DATA SUPPLIED =

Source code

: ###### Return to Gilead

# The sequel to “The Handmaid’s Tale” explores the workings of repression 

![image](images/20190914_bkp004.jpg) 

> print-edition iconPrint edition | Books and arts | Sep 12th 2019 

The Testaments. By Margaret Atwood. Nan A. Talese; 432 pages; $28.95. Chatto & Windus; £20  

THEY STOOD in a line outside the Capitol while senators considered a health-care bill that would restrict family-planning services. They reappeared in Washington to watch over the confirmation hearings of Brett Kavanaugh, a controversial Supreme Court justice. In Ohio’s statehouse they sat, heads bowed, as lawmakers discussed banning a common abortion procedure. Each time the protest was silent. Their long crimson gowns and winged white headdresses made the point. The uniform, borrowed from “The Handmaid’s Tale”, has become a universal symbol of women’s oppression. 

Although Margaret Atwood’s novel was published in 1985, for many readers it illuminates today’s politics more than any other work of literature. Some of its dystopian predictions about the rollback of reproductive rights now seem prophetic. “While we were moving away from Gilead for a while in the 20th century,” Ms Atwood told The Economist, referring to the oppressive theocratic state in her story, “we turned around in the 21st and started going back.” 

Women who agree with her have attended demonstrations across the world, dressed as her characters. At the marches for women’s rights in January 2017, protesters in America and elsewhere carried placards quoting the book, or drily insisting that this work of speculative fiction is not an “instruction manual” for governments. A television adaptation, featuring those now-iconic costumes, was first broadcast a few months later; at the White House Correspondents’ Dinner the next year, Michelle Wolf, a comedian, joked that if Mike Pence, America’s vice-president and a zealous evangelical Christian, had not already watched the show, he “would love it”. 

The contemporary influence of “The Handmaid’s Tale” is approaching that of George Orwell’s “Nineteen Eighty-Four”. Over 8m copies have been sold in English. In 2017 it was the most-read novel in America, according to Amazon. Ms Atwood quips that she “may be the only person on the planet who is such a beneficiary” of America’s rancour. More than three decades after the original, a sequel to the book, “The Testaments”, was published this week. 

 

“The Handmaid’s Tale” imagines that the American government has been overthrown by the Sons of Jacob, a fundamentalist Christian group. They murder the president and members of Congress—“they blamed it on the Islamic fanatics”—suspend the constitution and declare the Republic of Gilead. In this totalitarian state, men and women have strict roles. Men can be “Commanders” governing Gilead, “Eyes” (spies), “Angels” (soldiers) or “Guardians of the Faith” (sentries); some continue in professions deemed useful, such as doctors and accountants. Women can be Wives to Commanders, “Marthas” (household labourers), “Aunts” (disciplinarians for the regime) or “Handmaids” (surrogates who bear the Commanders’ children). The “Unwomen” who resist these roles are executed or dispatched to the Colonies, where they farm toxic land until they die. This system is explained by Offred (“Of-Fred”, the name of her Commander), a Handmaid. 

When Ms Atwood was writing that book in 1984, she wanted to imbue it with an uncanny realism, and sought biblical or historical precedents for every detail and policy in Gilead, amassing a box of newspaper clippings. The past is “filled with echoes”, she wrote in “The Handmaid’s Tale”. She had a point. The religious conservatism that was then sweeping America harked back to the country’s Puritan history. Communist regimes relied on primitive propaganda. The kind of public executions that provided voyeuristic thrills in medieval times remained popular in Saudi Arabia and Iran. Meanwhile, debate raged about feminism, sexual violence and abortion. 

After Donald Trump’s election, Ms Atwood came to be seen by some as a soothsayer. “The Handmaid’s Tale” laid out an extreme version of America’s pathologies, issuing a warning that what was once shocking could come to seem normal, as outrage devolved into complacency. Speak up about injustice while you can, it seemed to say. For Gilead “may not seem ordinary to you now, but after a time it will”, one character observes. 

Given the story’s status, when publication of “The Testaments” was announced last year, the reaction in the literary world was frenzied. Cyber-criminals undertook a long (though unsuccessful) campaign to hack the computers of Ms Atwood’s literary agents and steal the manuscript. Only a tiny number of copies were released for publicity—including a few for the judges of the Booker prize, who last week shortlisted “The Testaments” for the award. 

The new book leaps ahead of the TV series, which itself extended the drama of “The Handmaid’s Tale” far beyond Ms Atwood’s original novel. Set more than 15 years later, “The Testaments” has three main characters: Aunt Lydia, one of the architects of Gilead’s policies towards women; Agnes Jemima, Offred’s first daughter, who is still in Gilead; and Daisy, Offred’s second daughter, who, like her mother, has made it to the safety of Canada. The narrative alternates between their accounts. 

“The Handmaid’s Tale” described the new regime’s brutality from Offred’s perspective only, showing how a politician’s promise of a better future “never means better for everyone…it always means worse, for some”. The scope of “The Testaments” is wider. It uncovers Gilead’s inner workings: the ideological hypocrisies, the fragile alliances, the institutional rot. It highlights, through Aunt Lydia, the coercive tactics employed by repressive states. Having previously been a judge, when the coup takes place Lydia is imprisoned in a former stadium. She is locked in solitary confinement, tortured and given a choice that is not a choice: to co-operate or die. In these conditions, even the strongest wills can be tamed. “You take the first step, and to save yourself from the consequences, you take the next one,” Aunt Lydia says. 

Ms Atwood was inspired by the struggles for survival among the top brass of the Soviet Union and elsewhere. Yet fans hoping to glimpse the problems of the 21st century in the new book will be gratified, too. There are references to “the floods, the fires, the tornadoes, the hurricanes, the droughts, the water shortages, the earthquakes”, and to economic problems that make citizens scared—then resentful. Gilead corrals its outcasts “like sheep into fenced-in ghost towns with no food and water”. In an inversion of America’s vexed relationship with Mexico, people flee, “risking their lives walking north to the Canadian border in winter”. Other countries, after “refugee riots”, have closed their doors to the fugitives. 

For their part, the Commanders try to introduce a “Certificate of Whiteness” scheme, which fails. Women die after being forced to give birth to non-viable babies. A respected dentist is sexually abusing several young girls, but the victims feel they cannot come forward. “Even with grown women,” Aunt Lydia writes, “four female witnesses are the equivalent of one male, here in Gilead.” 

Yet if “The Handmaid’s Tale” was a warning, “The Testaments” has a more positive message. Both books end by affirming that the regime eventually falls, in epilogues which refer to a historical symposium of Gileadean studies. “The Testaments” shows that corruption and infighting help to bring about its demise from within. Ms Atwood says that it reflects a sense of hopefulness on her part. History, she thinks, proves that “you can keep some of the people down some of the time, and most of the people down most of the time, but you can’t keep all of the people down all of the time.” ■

TASK DETAILS =
In the lines above, find the word "sequel" and copy every line it occurs in.

ANSWER SPACE =
# The sequel to “The Handmaid’s Tale” explores the workings of repression 
The contemporary influence of “The Handmaid’s Tale” is approaching that of George Orwell’s “Nineteen Eighty-Four”. Over 8m copies have been sold in English. In 2017 it was the most-read novel in America, according to Amazon. Ms Atwood quips that she “may be the only person on the planet who is such a beneficiary” of America’s rancour. More than three decades after the original, a sequel to the book, “The Testaments”, was published this week. 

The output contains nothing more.